As if this was not cruel enough, we customers are asked to just take a sip of something and then move on to the next plate with the next wine.
If I can barely (and increasingly less) tolerate the mini portions of a tasting menu, I cannot tolerate the one-sip-glass of a wine pairing menu.
A wine that was bottled and harvested and pressed and aged in some estate far, far away. A wine that exists independently and in spite of any possible plate.
A wine that I for once would like to enjoy in full, from opening to the last drop.
I find this dictatorship of imposed pairings everything but elegant.
A wine pairing done right. Well, we chose two wines we liked,
from a very interesting cellar. Fortaleza do Guincho, July 2023.
Fine dining was not always like this.
If we go back and read that marvelous book of gastronomic gossip that is Provence, 1970 by Luke Barr (MFK Fisher's very own nephew) we read what the Childs, Olney, Beard and all elite were eating.
It was perfectly executed food like sole meunière.
Not child-like baby portions of tiny dots and dabs and reductions and perhaps one slice of something.
I can see where tasting menus were born.
Tasting menus for me are clearly an invention for when poor(er) people started fine-dining out.
The bite-sized everything that is presented at the table is a one-stop-shop to know a restaurant, its whole concept, menu, and way of working.
Cool idea in theory: in one visit I can get an idea of what the restaurant is, without having to pay multiple visits to discover the whole menu.
But this is not gastronomy.
I think tasting menus should be reserved for the press.
Like “Hey writer, have a taste of everything, for a fraction of the price, so that you can fully comprehend the place and write, and then goodbye”.
Because here it is also where the Instagram star collector is born (people that praise to have been to such and such many starred restaurants, which I find ridiculous, voyeuristic, nouveau-riche in the worst sense and, allow me this peak of snobbery, smelling of shanty town).

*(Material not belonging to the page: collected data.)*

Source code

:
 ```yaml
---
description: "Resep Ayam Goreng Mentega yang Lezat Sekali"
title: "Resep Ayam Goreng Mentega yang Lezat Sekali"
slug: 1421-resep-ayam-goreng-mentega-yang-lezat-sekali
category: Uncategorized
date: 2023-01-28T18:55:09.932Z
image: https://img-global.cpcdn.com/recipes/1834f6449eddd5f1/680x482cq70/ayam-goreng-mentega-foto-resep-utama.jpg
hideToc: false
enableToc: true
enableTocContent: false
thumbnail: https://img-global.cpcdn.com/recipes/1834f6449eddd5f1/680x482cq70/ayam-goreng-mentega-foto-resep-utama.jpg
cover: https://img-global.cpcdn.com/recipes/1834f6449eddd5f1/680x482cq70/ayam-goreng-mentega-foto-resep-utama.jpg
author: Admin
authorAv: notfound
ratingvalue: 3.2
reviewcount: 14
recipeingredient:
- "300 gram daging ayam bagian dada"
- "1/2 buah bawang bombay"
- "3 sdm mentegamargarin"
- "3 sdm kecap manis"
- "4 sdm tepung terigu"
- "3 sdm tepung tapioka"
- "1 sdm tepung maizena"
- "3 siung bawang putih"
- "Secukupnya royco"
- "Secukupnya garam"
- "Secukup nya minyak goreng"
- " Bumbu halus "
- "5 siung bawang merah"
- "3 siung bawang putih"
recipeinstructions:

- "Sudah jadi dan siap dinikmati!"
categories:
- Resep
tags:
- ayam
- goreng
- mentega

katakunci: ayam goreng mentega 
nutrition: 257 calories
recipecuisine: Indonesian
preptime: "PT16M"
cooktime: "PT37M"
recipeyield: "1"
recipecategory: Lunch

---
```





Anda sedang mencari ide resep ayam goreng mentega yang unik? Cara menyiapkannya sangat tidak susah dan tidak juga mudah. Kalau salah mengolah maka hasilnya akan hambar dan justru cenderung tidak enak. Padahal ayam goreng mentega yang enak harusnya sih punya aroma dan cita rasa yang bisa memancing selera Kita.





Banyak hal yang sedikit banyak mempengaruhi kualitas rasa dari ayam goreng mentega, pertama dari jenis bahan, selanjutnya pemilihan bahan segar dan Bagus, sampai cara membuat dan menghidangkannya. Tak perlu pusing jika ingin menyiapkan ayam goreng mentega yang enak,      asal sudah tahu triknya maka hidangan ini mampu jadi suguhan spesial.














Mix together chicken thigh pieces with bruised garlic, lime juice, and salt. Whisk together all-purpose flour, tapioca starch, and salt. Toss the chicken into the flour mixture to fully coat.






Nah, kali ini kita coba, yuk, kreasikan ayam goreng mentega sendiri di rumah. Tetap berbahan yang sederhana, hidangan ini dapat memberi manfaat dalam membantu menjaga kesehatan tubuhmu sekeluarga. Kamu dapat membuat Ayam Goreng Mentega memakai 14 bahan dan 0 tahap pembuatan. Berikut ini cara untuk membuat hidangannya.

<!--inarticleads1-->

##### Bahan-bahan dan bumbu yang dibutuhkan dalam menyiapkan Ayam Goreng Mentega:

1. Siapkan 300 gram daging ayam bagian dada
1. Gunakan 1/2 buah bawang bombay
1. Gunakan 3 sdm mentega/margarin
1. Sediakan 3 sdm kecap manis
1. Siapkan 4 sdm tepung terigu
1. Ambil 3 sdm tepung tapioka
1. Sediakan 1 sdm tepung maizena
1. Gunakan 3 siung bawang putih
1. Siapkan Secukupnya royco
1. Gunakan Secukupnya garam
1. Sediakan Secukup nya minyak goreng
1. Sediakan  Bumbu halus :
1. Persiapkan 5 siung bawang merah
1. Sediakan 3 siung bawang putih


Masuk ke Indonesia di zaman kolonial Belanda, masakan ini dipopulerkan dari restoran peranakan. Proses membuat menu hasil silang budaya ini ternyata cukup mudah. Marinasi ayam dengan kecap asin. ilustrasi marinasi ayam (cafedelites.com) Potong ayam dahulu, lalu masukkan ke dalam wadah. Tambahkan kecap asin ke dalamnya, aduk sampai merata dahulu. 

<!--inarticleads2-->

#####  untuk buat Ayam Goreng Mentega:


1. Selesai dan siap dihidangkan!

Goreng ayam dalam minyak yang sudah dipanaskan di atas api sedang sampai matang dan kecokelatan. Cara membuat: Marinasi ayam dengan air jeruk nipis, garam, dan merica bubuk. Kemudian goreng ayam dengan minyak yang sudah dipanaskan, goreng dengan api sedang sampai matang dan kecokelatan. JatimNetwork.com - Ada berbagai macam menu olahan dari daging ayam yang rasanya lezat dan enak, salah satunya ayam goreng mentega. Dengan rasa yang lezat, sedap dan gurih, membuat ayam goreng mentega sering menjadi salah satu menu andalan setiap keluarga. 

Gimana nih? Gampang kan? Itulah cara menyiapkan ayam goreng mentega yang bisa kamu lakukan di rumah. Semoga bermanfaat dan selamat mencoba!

If we look back at the Grand Age of Gastronomy (that is not really now), we will see that people enjoyed the food.
Not whatever was around it, and in spite of it.
Could you imagine a Julia-Child-like type being constrained by the whims of a tasting menu?
The tasting menu is for all the people who are not frequent eaters.
Similarly, the wine pairing is for someone who doesn’t know how to drink wine. Or what.
Or, maybe, for someone who is curious about tasting some unknown wines especially when traveling abroad.
We all saw the infamous lineups of opened and empty bottles and they all, without any exception, scream parvenu.
It is all the fruit of a sudden excitement. Too often, is a show-off.
I rarely manage to remember any of the wines served in a pairing - except when producers are organizing a tasting. I always - always remember the one bottle opened and carefully chosen.
If we would take one step back and place again the customer at the centre of the gastronomic experience in a restaurant, instead of the ego of a chef, we would see all of a sudden most of these tasting menus disappear like snow in the sun.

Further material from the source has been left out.